Bejing- Young adults with autism are being helped back to work through the efforts of a charity set up last year.
The Kangnazhou Autism Family Support Center, based in the city’s Changping district, has already offered “simulated employment” training to 700 students since opening in July 2012.
Students at the center, which was co-founded by parents of children with autism, are also given a monthly salary of 200 yuan ($33) to help them develop their skills.
Wen Hong, co-founder of the center, which her daughter Ning Ning also attends, said it was difficult for those with autism to gain paid work because of their behavioural issues. Wen said,
“Autistic people have a communication barrier, low comprehension of the environment and some difficulties in interpersonal relationships. It’s difficult for them to integrate into society.”
The centre also offers support and advice to parents, running counselling sessions and seminars on how to better cope with autistic children.
Zou Wen, mother of 16 year-old with autism, Kang Kang, and another co-founder of the center, praised its achievements in developing her son’s skills.

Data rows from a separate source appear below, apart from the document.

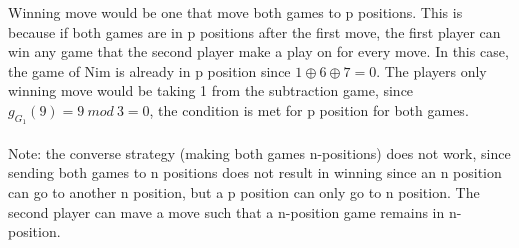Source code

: \documentclass[addpoints,answers]{exam}
\begin{document}
\begin{questions}
\begin{solutionorbox}[\stretch{1}]
							Winning move would be one that move both games to p positions.
							This is because if both games are in p positions after the first
							move, the first player can win any game that the second player
							make a play on for every move. In this case, the game of Nim is
							already in p position since $1 \oplus 6 \oplus 7 = 0$. The players
							only winning move would be taking 1 from the subtraction game,
							since $g_{G_1}(9)=9\ mod\ 3=0$, the condition is met for p
							position for both games. \\\\
							Note: the converse strategy (making both games n-positions) does not work,
							since sending both games to n positions does not result in winning
							since an n position can go to another n position, but a p position
							can only go to n position. The second player can mave a move such
							that a n-position game remains in n-position.
            \end{solutionorbox}
            \newpage
 
\end{questions}
\end{document}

“He can make great cakes thanks to the training at Kangnazhou, and he is also skilled in using Microsoft Office”,
Wen commented whilst talking to English Eastday. Kangnazhou are hoping to pilot a “back-front” employment scheme with a local bakery, which would see non-autistic staff serving customers to the front, while autistic staff work in the back.
An International Labour Organisation officer confirmed they were working closely with the Disabled Person’s Federation to train more counsellors to help autistic people into long-term work, and liaise more closely with employers.
A study by the China Philanthropy Research Institute in 2012 found the country has 1.64 million people with autism.